本来ダイニングススペースだった部分を掘りごたつにカスタマイズ。ここで鍋を楽しむこともあるとか。

<ソーラー(画像上中央)>

外にセットしたソーラーパネルの発電容量などが、このコントローラーでチェックできる。

<冷蔵庫(画像右上)、キッチン(画像左下)>

備え付けの冷蔵庫があるので食材もたっぷり収納できる。実は、電子レンジやポットなどが並ぶキッチンスペースの下にシンクがある。

<ベッドルーム、シャワーとトイレ(画像下中央・右)>

車体後方にダブルベッド。奥様とペットのスペースだ。シャワーとトイレは最後部に配置。

さらに仕事がら、地方に数カ月や1年以上となる長期間出張することも多いという遠藤さん。そんなときは、家族みんなでトレーラーごと現地に向かう。「現地で小さなアパートとトレーラーが置ける場所を借りて、基本的にはトレーラーで生活しています。アパートはトイレや、たまにキッチンを使うぐらいですね」

この取材の前も、2年ほど名古屋に住んでいたそうだ。もちろんトレーラーの中に。実際にトレーラーに入らせていただくと、一般的な家に比べればコンパクトだが、その空間にさまざまな機能が集約されており、家族でミニマムに生活するには非常に快適だ。
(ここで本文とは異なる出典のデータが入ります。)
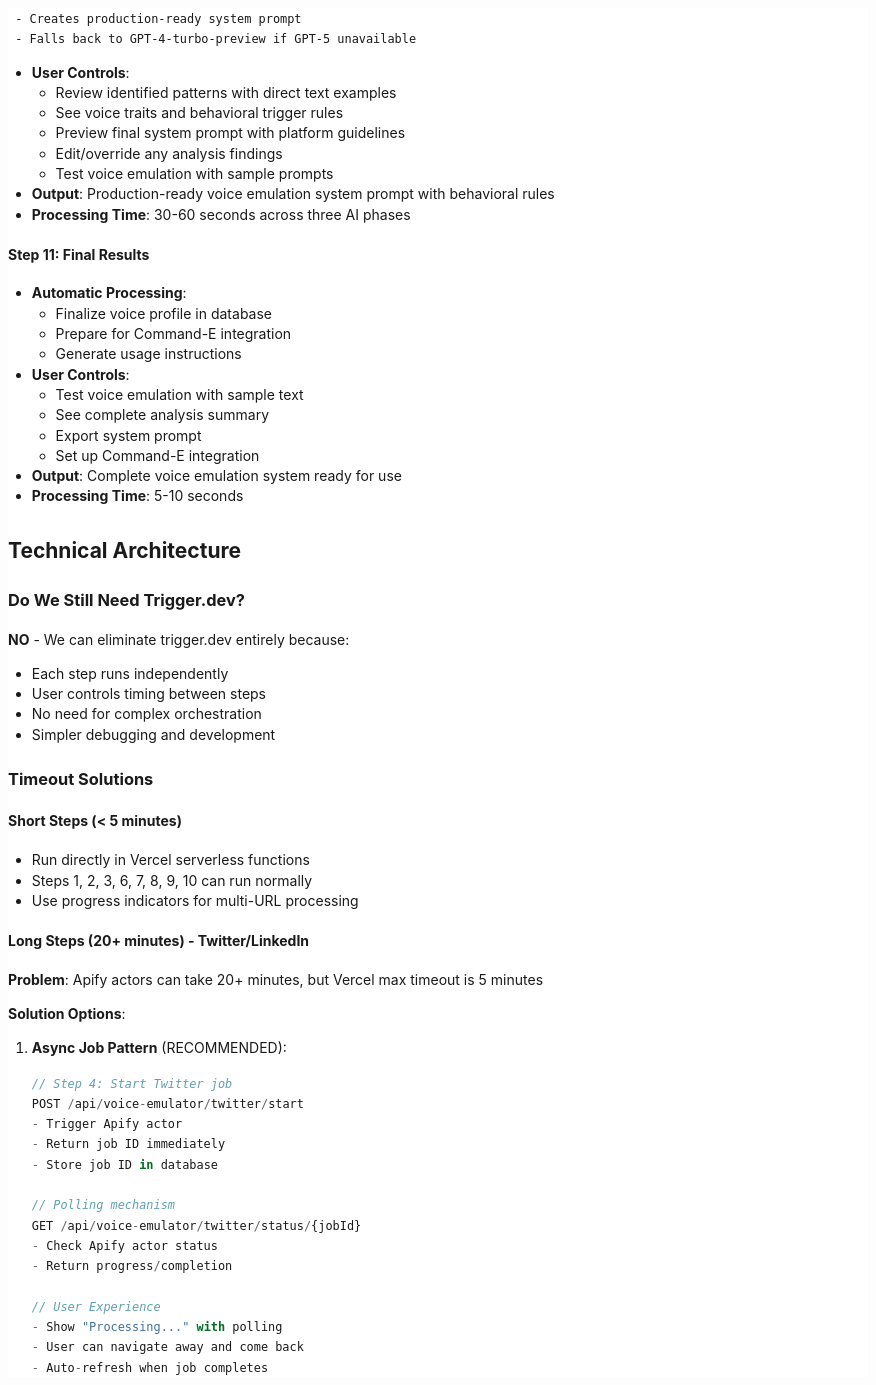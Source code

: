      - Creates production-ready system prompt
     - Falls back to GPT-4-turbo-preview if GPT-5 unavailable
- **User Controls**:
  - Review identified patterns with direct text examples
  - See voice traits and behavioral trigger rules
  - Preview final system prompt with platform guidelines
  - Edit/override any analysis findings
  - Test voice emulation with sample prompts
- **Output**: Production-ready voice emulation system prompt with behavioral rules
- **Processing Time**: 30-60 seconds across three AI phases

#### **Step 11: Final Results**
- **Automatic Processing**: 
  - Finalize voice profile in database
  - Prepare for Command-E integration
  - Generate usage instructions
- **User Controls**:
  - Test voice emulation with sample text
  - See complete analysis summary
  - Export system prompt
  - Set up Command-E integration
- **Output**: Complete voice emulation system ready for use
- **Processing Time**: 5-10 seconds

## Technical Architecture

### Do We Still Need Trigger.dev?
**NO** - We can eliminate trigger.dev entirely because:
- Each step runs independently
- User controls timing between steps
- No need for complex orchestration
- Simpler debugging and development

### Timeout Solutions

#### **Short Steps (< 5 minutes)**
- Run directly in Vercel serverless functions
- Steps 1, 2, 3, 6, 7, 8, 9, 10 can run normally
- Use progress indicators for multi-URL processing

#### **Long Steps (20+ minutes) - Twitter/LinkedIn**
**Problem**: Apify actors can take 20+ minutes, but Vercel max timeout is 5 minutes

**Solution Options**:

1. **Async Job Pattern** (RECOMMENDED):
   ```typescript
   // Step 4: Start Twitter job
   POST /api/voice-emulator/twitter/start
   - Trigger Apify actor
   - Return job ID immediately
   - Store job ID in database

   // Polling mechanism
   GET /api/voice-emulator/twitter/status/{jobId}
   - Check Apify actor status
   - Return progress/completion

   // User Experience
   - Show "Processing..." with polling
   - User can navigate away and come back
   - Auto-refresh when job completes
   ```
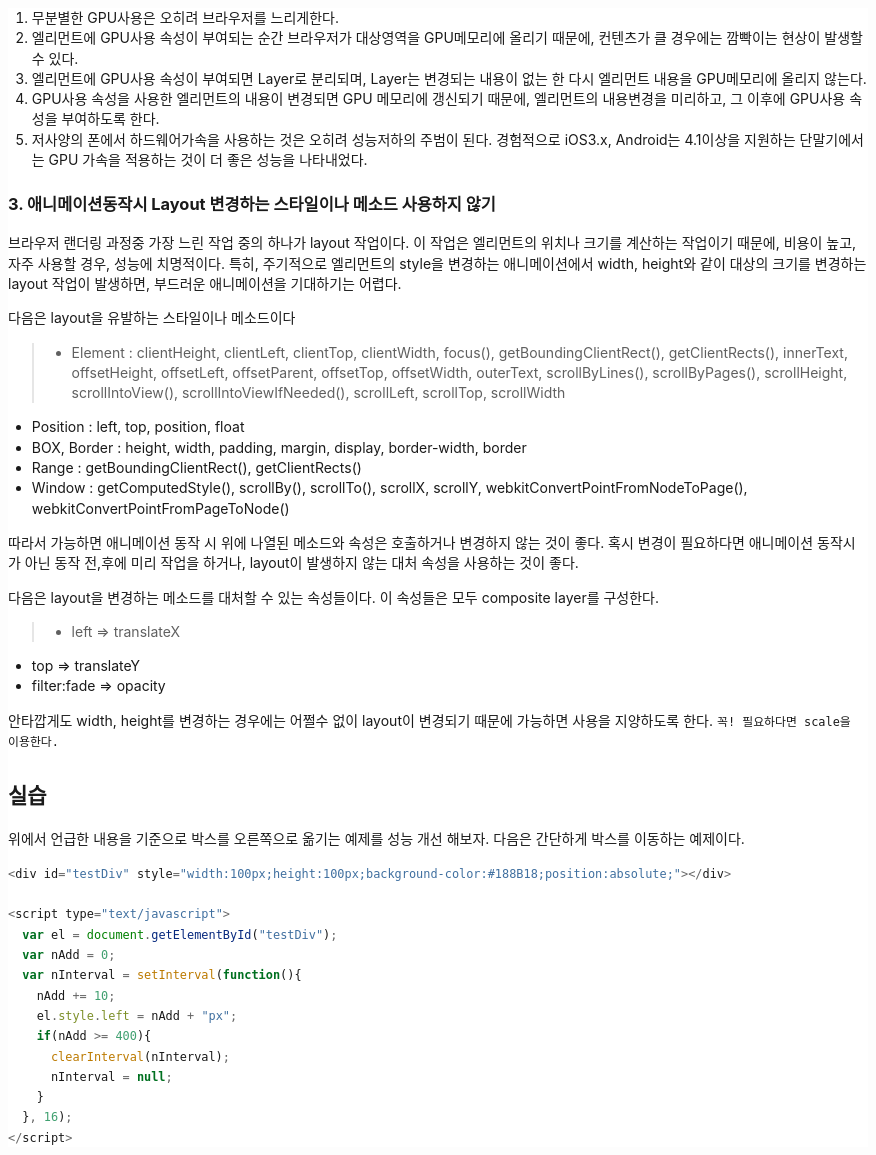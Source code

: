 1. 무분별한 GPU사용은 오히려 브라우저를 느리게한다.
2. 엘리먼트에 GPU사용 속성이 부여되는 순간 브라우저가 대상영역을 GPU메모리에 올리기 때문에, 컨텐츠가 클 경우에는 깜빡이는 현상이 발생할수 있다.
3. 엘리먼트에 GPU사용 속성이 부여되면 Layer로 분리되며, Layer는 변경되는 내용이 없는 한 다시 엘리먼트 내용을 GPU메모리에 올리지 않는다.
4. GPU사용 속성을 사용한 엘리먼트의 내용이 변경되면 GPU 메모리에 갱신되기 때문에, 엘리먼트의 내용변경을 미리하고, 그 이후에 GPU사용 속성을 부여하도록 한다.
5. 저사양의 폰에서 하드웨어가속을 사용하는 것은 오히려 성능저하의 주범이 된다.
   경험적으로 iOS3.x, Android는 4.1이상을 지원하는 단말기에서는 GPU 가속을 적용하는 것이 더 좋은 성능을 나타내었다.

### 3. 애니메이션동작시 Layout 변경하는 스타일이나 메소드 사용하지 않기

브라우저 랜더링 과정중 가장 느린 작업 중의 하나가 layout 작업이다. 이 작업은 엘리먼트의 위치나 크기를 계산하는 작업이기 때문에, 비용이 높고, 자주 사용할 경우, 성능에 치명적이다. 특히, 주기적으로 엘리먼트의 style을 변경하는 애니메이션에서 width, height와 같이 대상의 크기를 변경하는 layout 작업이 발생하면, 부드러운 애니메이션을 기대하기는 어렵다.

다음은 layout을 유발하는 스타일이나 메소드이다

> - Element : clientHeight, clientLeft, clientTop, clientWidth, focus(), getBoundingClientRect(), getClientRects(), innerText, offsetHeight, offsetLeft, offsetParent, offsetTop, offsetWidth, outerText, scrollByLines(), scrollByPages(), scrollHeight, scrollIntoView(), scrollIntoViewIfNeeded(), scrollLeft, scrollTop, scrollWidth

- Position : left, top, position, float
- BOX, Border : height, width, padding, margin, display, border-width, border
- Range : getBoundingClientRect(), getClientRects()
- Window : getComputedStyle(), scrollBy(), scrollTo(), scrollX, scrollY, webkitConvertPointFromNodeToPage(), webkitConvertPointFromPageToNode()

따라서 가능하면 애니메이션 동작 시 위에 나열된 메소드와 속성은 호출하거나 변경하지 않는 것이 좋다. 혹시 변경이 필요하다면 애니메이션 동작시가 아닌 동작 전,후에 미리 작업을 하거나, layout이 발생하지 않는 대처 속성을 사용하는 것이 좋다.

다음은 layout을 변경하는 메소드를 대처할 수 있는 속성들이다.
이 속성들은 모두 composite layer를 구성한다.

> - left => translateX

- top => translateY
- filter:fade => opacity

안타깝게도 width, height를 변경하는 경우에는 어쩔수 없이 layout이 변경되기 때문에
가능하면 사용을 지양하도록 한다. `꼭! 필요하다면 scale을 이용한다.`

## 실습

위에서 언급한 내용을 기준으로 박스를 오른쪽으로 옮기는 예제를 성능 개선 해보자.
다음은 간단하게 박스를 이동하는 예제이다.

```js
<div id="testDiv" style="width:100px;height:100px;background-color:#188B18;position:absolute;"></div>

<script type="text/javascript">
  var el = document.getElementById("testDiv");
  var nAdd = 0;
  var nInterval = setInterval(function(){
    nAdd += 10;
    el.style.left = nAdd + "px";
    if(nAdd >= 400){
      clearInterval(nInterval);
      nInterval = null;
    }
  }, 16);
</script>
```
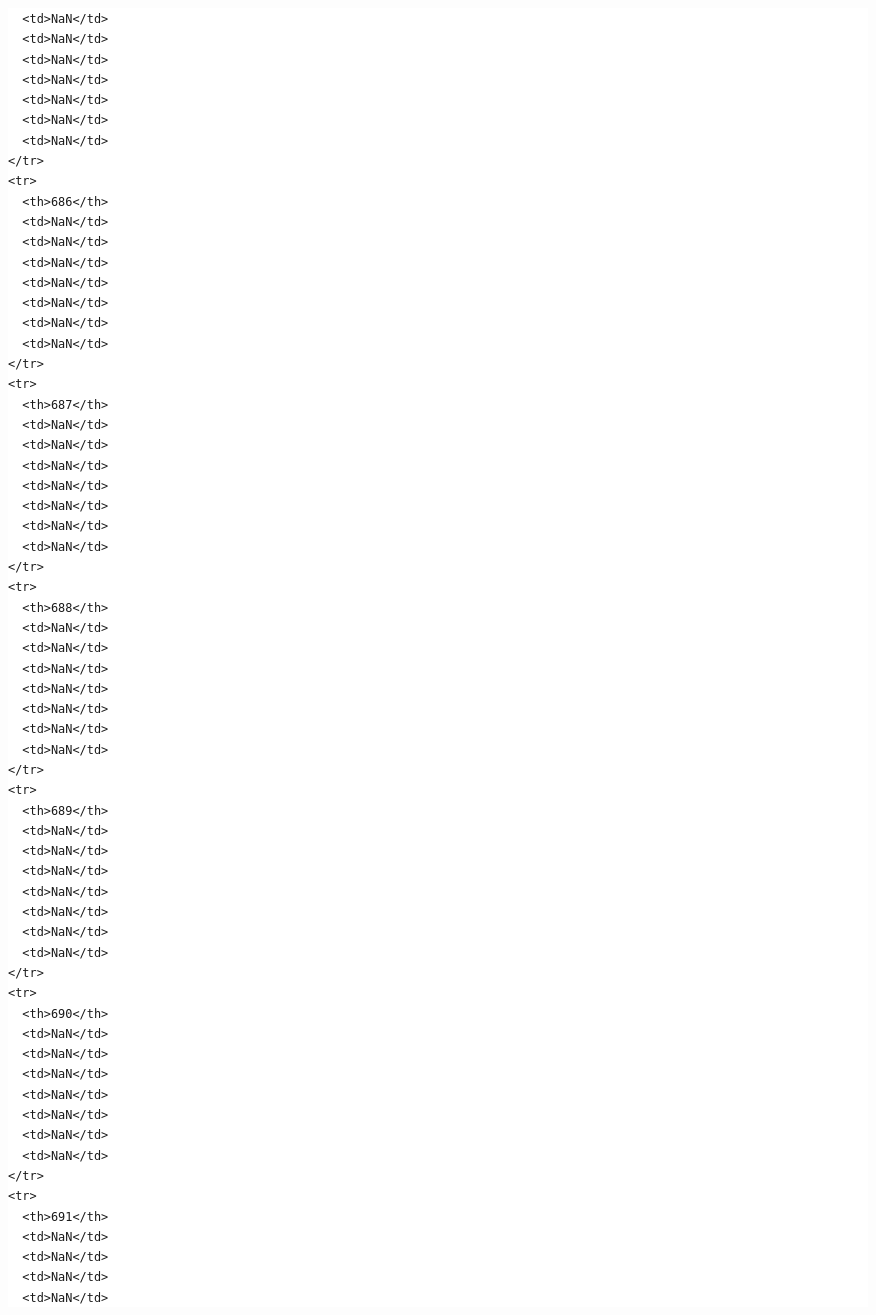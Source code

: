       <td>NaN</td>
      <td>NaN</td>
      <td>NaN</td>
      <td>NaN</td>
      <td>NaN</td>
      <td>NaN</td>
      <td>NaN</td>
    </tr>
    <tr>
      <th>686</th>
      <td>NaN</td>
      <td>NaN</td>
      <td>NaN</td>
      <td>NaN</td>
      <td>NaN</td>
      <td>NaN</td>
      <td>NaN</td>
    </tr>
    <tr>
      <th>687</th>
      <td>NaN</td>
      <td>NaN</td>
      <td>NaN</td>
      <td>NaN</td>
      <td>NaN</td>
      <td>NaN</td>
      <td>NaN</td>
    </tr>
    <tr>
      <th>688</th>
      <td>NaN</td>
      <td>NaN</td>
      <td>NaN</td>
      <td>NaN</td>
      <td>NaN</td>
      <td>NaN</td>
      <td>NaN</td>
    </tr>
    <tr>
      <th>689</th>
      <td>NaN</td>
      <td>NaN</td>
      <td>NaN</td>
      <td>NaN</td>
      <td>NaN</td>
      <td>NaN</td>
      <td>NaN</td>
    </tr>
    <tr>
      <th>690</th>
      <td>NaN</td>
      <td>NaN</td>
      <td>NaN</td>
      <td>NaN</td>
      <td>NaN</td>
      <td>NaN</td>
      <td>NaN</td>
    </tr>
    <tr>
      <th>691</th>
      <td>NaN</td>
      <td>NaN</td>
      <td>NaN</td>
      <td>NaN</td>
「トレーラーは車体価格が600万円ぐらいで、改造に300万円ぐらい。ただし、自宅に一部屋増築すると考えたら圧倒的に安いですよ。建坪率や固定資産税にも影響しませんしね」

快適スペースを作りだし、それで移動しながら生活する。特別な日だけでなく日常生活がクルマの中にある。これぞクルマのサードウェーブ(クルマに住むスタイル)を体現するライフスタイルだ。

驚きの装備をチェック!


トレーラーとハイエースの上にソーラーパネルを配置


フロントパネルを開けると室外機とプロパンガスが登場。


モーターとリモコンを使ってトレーラーだけを動かすこともできる。


トレーラーの後部には複数のカメラが設置されている。それがハイエースの運転席上部のモニターに映し出される仕組み。こうして安全運転を実現している。

トレーラーを引いてキャンプに出発!


自宅ガレージからトレーラーを出してハイエースに連結。


キャンプ場に移動。細かい路地も余裕で入って行く。「観光バスが入れる場所は余裕」と遠藤さん。


オートキャンプを楽しむ。向かい合わせにできるのがトレーラーの魅力だ。